There was an attempt to take him while encamped on a Mr. John Guthrie's land, in the town of Sherburne. Two large and resolute Indians having obtained information that Antone was alone in his camp, went with full determination of securing him. They went to his wigwam and discovered him alone, making a broom; but the ever-watchful Indian, hearing a rustling noise, seized his rifle, and, as they suddenly entered, pointed at the foremost, declared if he advanced a step further he would shoot him dead.

His determined manner appalled the pursuers, and after parleying with him a short time, they withdrew, very much mortified at the result of their enterprise. Antone grimly smiled as they turned away, for his trusty rifle was not loaded, a circumstance of which he frequently boasted afterwards. He at length grew so bold and fearless that he marched through our towns and villages in open day, without any fear of being taken. It is said that in the village of Sherburne he entered a store in which there were about twenty men, and drank till he was intoxicated.

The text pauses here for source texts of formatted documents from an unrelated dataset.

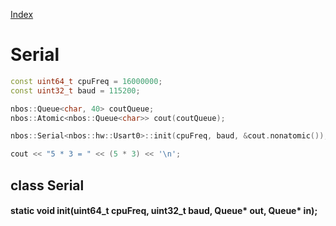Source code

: [Index](../index.hpp.md#index)

# Serial

```c++
const uint64_t cpuFreq = 16000000;
const uint32_t baud = 115200;

nbos::Queue<char, 40> coutQueue;
nbos::Atomic<nbos::Queue<char>> cout(coutQueue);

nbos::Serial<nbos::hw::Usart0>::init(cpuFreq, baud, &cout.nonatomic());

cout << "5 * 3 = " << (5 * 3) << '\n';
```

## class Serial<class Usart>

#### static void init(uint64_t cpuFreq, uint32_t baud, Queue<char>* out, Queue<char>* in);
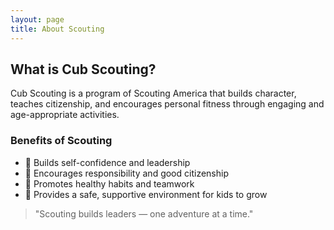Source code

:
 ```yaml
---
layout: page
title: About Scouting
---
```


## What is Cub Scouting?

Cub Scouting is a program of Scouting America that builds character, teaches citizenship, and encourages personal fitness through engaging and age-appropriate activities.

### Benefits of Scouting
- 🔹 Builds self-confidence and leadership
- 🔹 Encourages responsibility and good citizenship
- 🔹 Promotes healthy habits and teamwork
- 🔹 Provides a safe, supportive environment for kids to grow

> "Scouting builds leaders — one adventure at a time."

Antone was finally betrayed into the hands of a posse of officers, by a man who won his confidence by professions of friendship. He decoyed him by getting him out of his cabin to have a trial with him in shooting at a mark. As soon as Antone had discharged his piece, the officers, who were stationed in secret a few steps away, rushed upon and secured him, though not without a desperate struggle, for the old veteran fought manfully, exhibiting exceeding strength and agility, and was considerably bruised in the conflict.

During Antone's confinement several pious people endeavored to explain to him the principles of the Christian religion. But he either could not or would not understand them. He had no idea of a Saviour. He mentioned through the interpreter that he put his trust in God, or more properly the Great Spirit. He was then asked if it was the God of the Christian, or the spirit which was worshiped by his fathers. The eye of the warrior sparkled as he readily replied, "THE GOD OF MY FATHERS!"

Until toward the last he nourished a hope of being reprieved, but when this hope failed he expressed a willingness to die, and only complained of the manner; the mode of execution he regarded as degrading. "No good way!" he said, putting his hands about his hands about his neck. "No good way to hang like a dog!" then, pointing to his heart, observed that he should be willing to be shot. He was, moreover, very anxious about his body, feeling it would be obtained for dissection. He made no lengthy confession, but assented to having committed the murder herein related, and only these. Several other atrocious murders had been attributed to him, which he utterly denied.

The jury in his case, according to the facts elicited by testimony, and agreeable to our laws, rendered a verdict of "guilty," and according to his sentence he was executed in Morrisville, on Friday, the 12th day of September, 1823. A large delegation of his own race were present. The execution was a public one, and a great concourse of people witnessed it.